The introduction of professional players to the Olympic hockey tournament in Nagano created tremendous excitement. As always with Team Canada, there was a lot of debate as to whom would be the starting goaltender. Martin Brodeur looked to be a very strong contender for the position. He was almost 26 years old, and coming off an excellent 1996-97 season where he recorded a .927 save percentage and 10 shutouts, finishing second only to Dominik Hasek for the Vezina Trophy. In addition, he had been the #2 goalie at the 1996 World Cup for Canada, backing up Curtis Joseph, and many felt he was ready to take over for Cujo. There was one other goalie in the mix, however, and that was Patrick Roy, who was coming off a Stanley Cup winning performance in 1996, as well as another great season an a long playoff run in 1997. It was likely to come down to Roy vs. Brodeur for the starting job.
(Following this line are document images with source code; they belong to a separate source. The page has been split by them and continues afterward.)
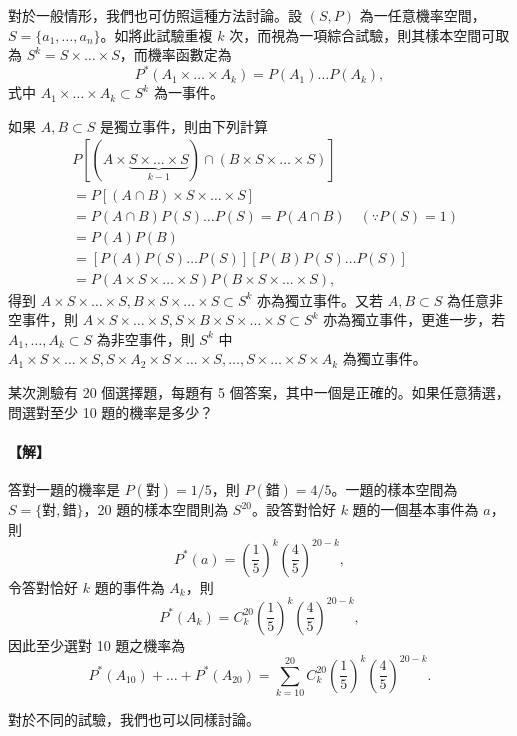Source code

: 對於一般情形，我們也可仿照這種方法討論。設 $(S, P)$ 為一任意機率空間，$S = \{a_1, \dots, a_n\}$。如將此試驗重複 $k$ 次，而視為一項綜合試驗，則其樣本空間可取為 $S^k = S \times \dots \times S$，而機率函數定為
\[
P^*(A_1 \times \dots \times A_k) = P(A_1) \dots P(A_k),
\]
式中 $A_1 \times \dots \times A_k \subset S^k$ 為一事件。

如果 $A, B \subset S$ 是獨立事件，則由下列計算
\begin{align*}
& P[(A \times \underbrace{S \times \dots \times S}_{k-1}) \cap (B \times S \times \dots \times S)] \\
&= P[(A \cap B) \times S \times \dots \times S] \\
&= P(A \cap B) P(S) \dots P(S) = P(A \cap B) \quad (\because P(S) = 1) \\
&= P(A)P(B) \\
&= [P(A) P(S) \dots P(S)][P(B) P(S) \dots P(S)] \\
&= P(A \times S \times \dots \times S) P(B \times S \times \dots \times S),
\end{align*}
得到 $A \times S \times \dots \times S, B \times S \times \dots \times S \subset S^k$ 亦為獨立事件。又若 $A, B \subset S$ 為任意非空事件，則 $A \times S \times \dots \times S, S \times B \times S \times \dots \times S \subset S^k$ 亦為獨立事件，更進一步，若 $A_1, \dots, A_k \subset S$ 為非空事件，則 $S^k$ 中 $A_1 \times S \times \dots \times S, S \times A_2 \times S \times \dots \times S, \dots, S \times \dots \times S \times A_k$ 為獨立事件。

\medskip
\begin{example}\label{ex:b5-4-16}
某次測驗有 20 個選擇題，每題有 5 個答案，其中一個是正確的。如果任意猜選，問選對至少 10 題的機率是多少？
\end{example}
\paragraph{【解】}
答對一題的機率是 $P(\text{對}) = 1/5$，則 $P(\text{錯}) = 4/5$。一題的樣本空間為 $S = \{\text{對}, \text{錯}\}$，20 題的樣本空間則為 $S^{20}$。設答對恰好 $k$ 題的一個基本事件為 $a$，則
\[
P^*(a) = \left(\frac{1}{5}\right)^k \left(\frac{4}{5}\right)^{20-k},
\]
令答對恰好 $k$ 題的事件為 $A_k$，則
\[
P^*(A_k) = C^{20}_k \left(\frac{1}{5}\right)^k \left(\frac{4}{5}\right)^{20-k},
\]
因此至少選對 10 題之機率為
\[
P^*(A_{10}) + \dots + P^*(A_{20}) = \sum_{k=10}^{20} C^{20}_k \left(\frac{1}{5}\right)^k \left(\frac{4}{5}\right)^{20-k}. \tag*{\#}
\]

對於不同的試驗，我們也可以同樣討論。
There was not much between Roy and Brodeur in terms of regular season play. Both had excellent seasons in 1997, and were playing well in 1998. Recent playoff success, however, favoured Roy. Brodeur had won the Cup in 1995, but missed the playoffs in 1996, and the Devils lost in the 2nd round in 1997. Patrick Roy won his third Stanley Cup in 1996, and went to the Conference Finals in 1997 with a stellar .932 postseason save percentage. It seems that this experience and big-game performance weighed heavily in Team Canada's decision making. On the plane to Nagano, Brodeur was informed that he would again be the backup. Roy was named the #1 man in net.
During the Olympics, Roy was outstanding. He posted a 1.46 GAA and a .935 save percentage throughout the tournament. Canada simply had the misfortune of running into a red-hot Czech Republic team led by Dominik Hasek at his peak, and was beaten in a semifinal shootout. In the bronze medal game, Roy wasn't great, but neither were his teammates as Canada lost to Finland. Brodeur wanted to play in that game, and many felt he should have started. However, before the game Roy had stopped 119 of 124 shots in the tournament (96%). Canada had given up just 5 goals in 5 games. There did not seem to be much reason for Canada to change; goaltending was one of their strengths.
Brodeur writes in his book that he never forgave Roy for demanding to play in all of the games in Nagano. It seems somewhat absurd to blame Roy for that, since it was the coaching staff that had the final decision as to whether he would play or not. In addition, Roy's play was outstanding. Brodeur would just have to wait, and hope to get a chance to unseat Roy at the next Olympics in four years time.